Our view is that the U.S. Government will eventually become the largest customer for all three major cloud platform providers (AWS, Azure, GCP). Without a public-private partnership, the U.S. will fall behind China in the race for all things AI.
What are some of the near-term military use cases related to AI? I spoke at a conference in late 2019 about how the military has deployed a combination of machine learning and computer vision (ESRI was the vendor in this case), to quickly identify objects of interest (potential nuclear missile sites), within global satellite images. We are all familiar with the use of unmanned drones used for capturing data (usually satellite images), as well as for carrying out military strikes. Facial recognition technology is another well-known capability that has both military and commercial use cases (Google Photos, Amazon Rekognition). Today we primarily leverage AI to perform discrete tasks that can be performed with much greater speed and accuracy than any human.
Autonomous military operations. Military operations could become Skynet-like if we removed the human element and went partially or fully autonomous. Humans could define broad parameters and allow the machines to predict, plan and execute military operations. For example: “Skynet – define an operation that would inflict maximum casualties against XYZ country with an upper limit of 10 million people while preserving the physical landscape with a mission duration of 10 days or less. All weaponry is at your disposal. Propose three options and wait for further instruction.” (or take action on the operation with the highest probability of success assuming a probability rate of X”). In our example, Skynet may decide that a series of EMPs deployed over a major city in the target country is the best way to achieve the objective. AWS, Azure and Google Cloud are sufficiently massive to power the various intelligent applications required to carry out such an autonomous operation.
The Big Three.

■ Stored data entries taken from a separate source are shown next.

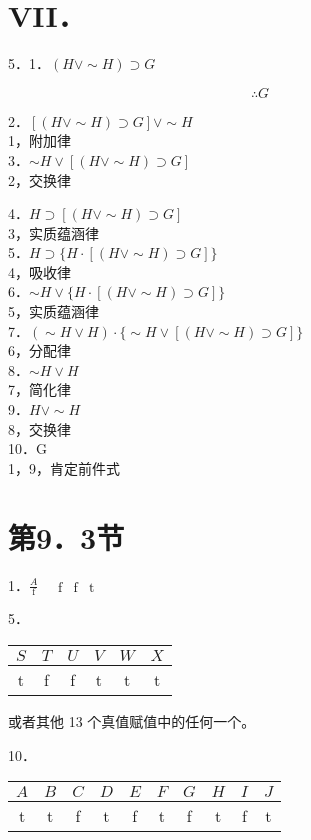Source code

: \section*{VII．}
5．1．$(H \vee \sim H) \supset G$

$$
\therefore G
$$

2．$[(H \vee \sim H) \supset G] \vee \sim H$\\
1，附加律\\
3．$\sim H \vee[(H \vee \sim H) \supset G]$\\
2，交换律

4．$H \supset[(H \vee \sim H) \supset G]$\\
3，实质蕴涵律\\
5．$H \supset\{H \cdot[(H \vee \sim H) \supset G]\}$\\
4，吸收律\\
6．$\sim H \vee\{H \cdot[(H \vee \sim H) \supset G]\}$\\
5，实质蕴涵律\\
7．$(\sim H \vee H) \cdot\{\sim H \vee[(H \vee \sim H) \supset G]\}$\\
6，分配律\\
8．$\sim H \vee H$\\
7，简化律\\
9．$H \vee \sim H$\\
8，交换律\\
10．G\\
1，9，肯定前件式

\section*{第9．3节}
1．$\frac{A}{\mathrm{f}} \quad \begin{array}{cccc}\mathrm{f} & \mathrm{f} & \mathrm{t}\end{array}$

5． \begin{tabular}{cccccc}
$S$ & $T$ & $U$ & $V$ & $W$ & $X$ \\
\hline
t & f & f & t & t & t \\
\hline
\end{tabular}

或者其他 13 个真值赋值中的任何一个。

10． \begin{tabular}{cccccccccc}
$A$ & $B$ & $C$ & $D$ & $E$ & $F$ & $G$ & $H$ & $I$ & $J$ \\
\hline
t & t & f & t & f & t & f & t & f & t \\
\hline
\end{tabular}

It is likely that these three platforms (AWS, Azure, GCP), will be required to have a degree of interoperability to maximize the force multiplier effect the U.S. military would want to achieve.

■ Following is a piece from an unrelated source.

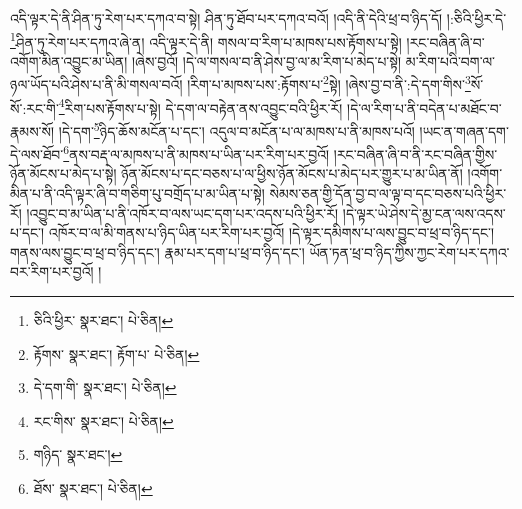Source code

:འདི་ལྟར་དེ་ནི་ཤིན་ཏུ་རེག་པར་དཀའ་བ་སྟེ། ཤིན་ཏུ་ཐོབ་པར་དཀའ་བའོ། །འདི་ནི་དེའི་ཕྲ་བ་ཉིད་དོ། །:ཅིའི་ཕྱིར་དེ་\footnote{ཅིའི་ཕྱིར་  སྣར་ཐང་།  པེ་ཅིན། }ཤིན་ཏུ་རེག་པར་དཀའ་ཞེ་ན། འདི་ལྟར་དེ་ནི། གསལ་བ་རིག་པ་མཁས་པས་རྟོགས་པ་སྟེ། །རང་བཞིན་ཞི་བ་འགོག་མིན་འབྱུང་མ་ཡིན། །ཞེས་བྱའོ། །དེ་ལ་གསལ་བ་ནི་ཤེས་བྱ་ལ་མ་རིག་པ་མེད་པ་སྟེ། མ་རིག་པའི་བག་ལ་ཉལ་ཡོད་པའི་ཤེས་པ་ནི་མི་གསལ་བའོ། །རིག་པ་མཁས་པས་:རྟོགས་པ་\footnote{རྟོགས་  སྣར་ཐང་། རྟོག་པ་  པེ་ཅིན། }སྟེ། །ཞེས་བྱ་བ་ནི་:དེ་དག་གིས་\footnote{དེ་དག་གི་  སྣར་ཐང་།  པེ་ཅིན། }སོ་སོ་:རང་གི་\footnote{རང་གིས་  སྣར་ཐང་།  པེ་ཅིན། }རིག་པས་རྟོགས་པ་སྟེ། དེ་དག་ལ་བརྟེན་ནས་འབྱུང་བའི་ཕྱིར་རོ། །དེ་ལ་རིག་པ་ནི་བདེན་པ་མཐོང་བ་རྣམས་སོ། །དེ་དག་\footnote{གཉིད་  སྣར་ཐང་། }ཉིད་ཆོས་མངོན་པ་དང་། འདུལ་བ་མངོན་པ་ལ་མཁས་པ་ནི་མཁས་པའོ། །ཡང་ན་གཞན་དག་དེ་ལས་ཐོབ་\footnote{ཐོས་  སྣར་ཐང་།  པེ་ཅིན། }ནས་བརྡ་ལ་མཁས་པ་ནི་མཁས་པ་ཡིན་པར་རིག་པར་བྱའོ། །རང་བཞིན་ཞི་བ་ནི་རང་བཞིན་གྱིས་ཉོན་མོངས་པ་མེད་པ་སྟེ། ཉོན་མོངས་པ་དང་བཅས་པ་ལ་ཕྱིས་ཉོན་མོངས་པ་མེད་པར་གྱུར་པ་མ་ཡིན་ནོ། །འགོག་མིན་པ་ནི་འདི་ལྟར་ཞི་བ་གཅིག་པུ་བགྲོད་པ་མ་ཡིན་པ་སྟེ། སེམས་ཅན་གྱི་དོན་བྱ་བ་ལ་ལྟ་བ་དང་བཅས་པའི་ཕྱིར་རོ། །འབྱུང་བ་མ་ཡིན་པ་ནི་འཁོར་བ་ལས་ཡང་དག་པར་འདས་པའི་ཕྱིར་རོ། །དེ་ལྟར་ཡེ་ཤེས་དེ་མྱ་ངན་ལས་འདས་པ་དང་། འཁོར་བ་ལ་མི་གནས་པ་ཉིད་ཡིན་པར་རིག་པར་བྱའོ། །དེ་ལྟར་དམིགས་པ་ལས་བྱུང་བ་ཕྲ་བ་ཉིད་དང་། གནས་ལས་བྱུང་བ་ཕྲ་བ་ཉིད་དང་། རྣམ་པར་དག་པ་ཕྲ་བ་ཉིད་དང་། ཡོན་ཏན་ཕྲ་བ་ཉིད་ཀྱིས་ཀྱང་རེག་པར་དཀའ་བར་རིག་པར་བྱའོ། །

A series of ethical questions rather than technology related. The questions at our feet are not technology-related. We have the capability. The relevant questions are ethical such as “How much autonomy do we want to provide intelligent systems when it comes to military operations?” WW3 is less likely to be the result of a Dr. Strangelove like rogue military officer and more likely to be the result of a software error. We link to a recent paper published by the National Security Commission on AI (Click HERE). Note that Google, AWS, Oracle and Microsoft each have a seat at the table (Google two seats by my count).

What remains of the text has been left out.